▶ **YOUR OBJECTIVE**: The answer must consist of every line from the data that holds "server".

#### DATA FOR THIS TASK

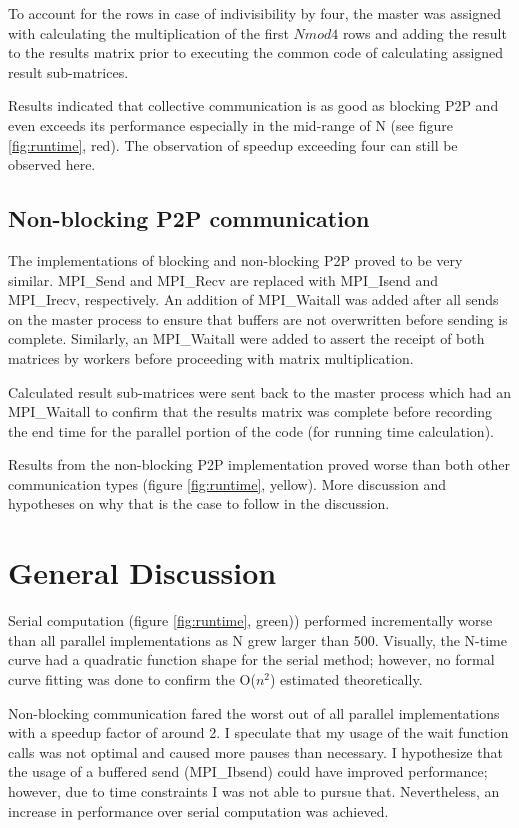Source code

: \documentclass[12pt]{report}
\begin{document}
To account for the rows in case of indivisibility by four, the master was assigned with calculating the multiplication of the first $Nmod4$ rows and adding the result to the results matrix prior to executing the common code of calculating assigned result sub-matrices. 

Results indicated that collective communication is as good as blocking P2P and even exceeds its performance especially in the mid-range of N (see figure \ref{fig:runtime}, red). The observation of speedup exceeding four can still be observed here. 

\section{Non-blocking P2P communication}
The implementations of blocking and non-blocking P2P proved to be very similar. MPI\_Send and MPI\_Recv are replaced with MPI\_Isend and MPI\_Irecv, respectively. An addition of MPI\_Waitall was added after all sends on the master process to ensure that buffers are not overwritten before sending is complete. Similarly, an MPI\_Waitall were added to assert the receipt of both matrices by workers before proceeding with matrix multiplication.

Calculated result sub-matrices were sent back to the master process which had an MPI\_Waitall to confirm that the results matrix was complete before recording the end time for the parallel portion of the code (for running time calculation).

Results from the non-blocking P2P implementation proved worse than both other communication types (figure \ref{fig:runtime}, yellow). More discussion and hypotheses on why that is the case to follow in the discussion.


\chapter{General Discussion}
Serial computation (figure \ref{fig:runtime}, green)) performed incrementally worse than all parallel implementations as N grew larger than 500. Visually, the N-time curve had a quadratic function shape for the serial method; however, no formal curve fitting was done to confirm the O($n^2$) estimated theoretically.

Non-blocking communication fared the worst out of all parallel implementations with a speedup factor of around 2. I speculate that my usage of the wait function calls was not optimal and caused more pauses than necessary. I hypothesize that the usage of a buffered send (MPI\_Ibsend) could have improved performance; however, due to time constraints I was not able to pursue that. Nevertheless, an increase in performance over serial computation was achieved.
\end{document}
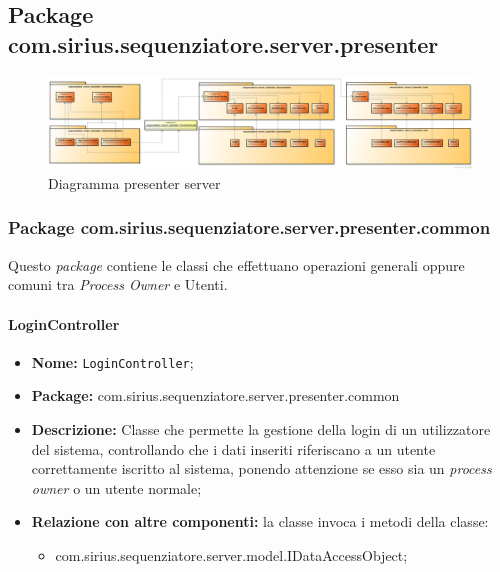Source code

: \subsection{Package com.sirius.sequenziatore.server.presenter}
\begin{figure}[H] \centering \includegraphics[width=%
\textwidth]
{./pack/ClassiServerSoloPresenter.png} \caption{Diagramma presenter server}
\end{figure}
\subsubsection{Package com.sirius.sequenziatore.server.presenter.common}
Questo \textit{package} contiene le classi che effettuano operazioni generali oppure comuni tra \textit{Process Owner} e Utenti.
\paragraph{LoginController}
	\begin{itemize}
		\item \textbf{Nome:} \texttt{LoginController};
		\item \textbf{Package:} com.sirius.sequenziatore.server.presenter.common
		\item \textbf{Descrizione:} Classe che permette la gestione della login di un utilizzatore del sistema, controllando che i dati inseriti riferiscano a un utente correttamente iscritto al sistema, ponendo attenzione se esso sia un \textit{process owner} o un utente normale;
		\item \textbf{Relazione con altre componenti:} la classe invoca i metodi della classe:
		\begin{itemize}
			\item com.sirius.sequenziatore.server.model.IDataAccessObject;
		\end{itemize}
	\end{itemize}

########

▶ **TASK RESULT**:
: \subsection{Package com.sirius.sequenziatore.server.presenter}
{./pack/ClassiServerSoloPresenter.png} \caption{Diagramma presenter server}
\subsubsection{Package com.sirius.sequenziatore.server.presenter.common}
		\item \textbf{Package:} com.sirius.sequenziatore.server.presenter.common
			\item com.sirius.sequenziatore.server.model.IDataAccessObject;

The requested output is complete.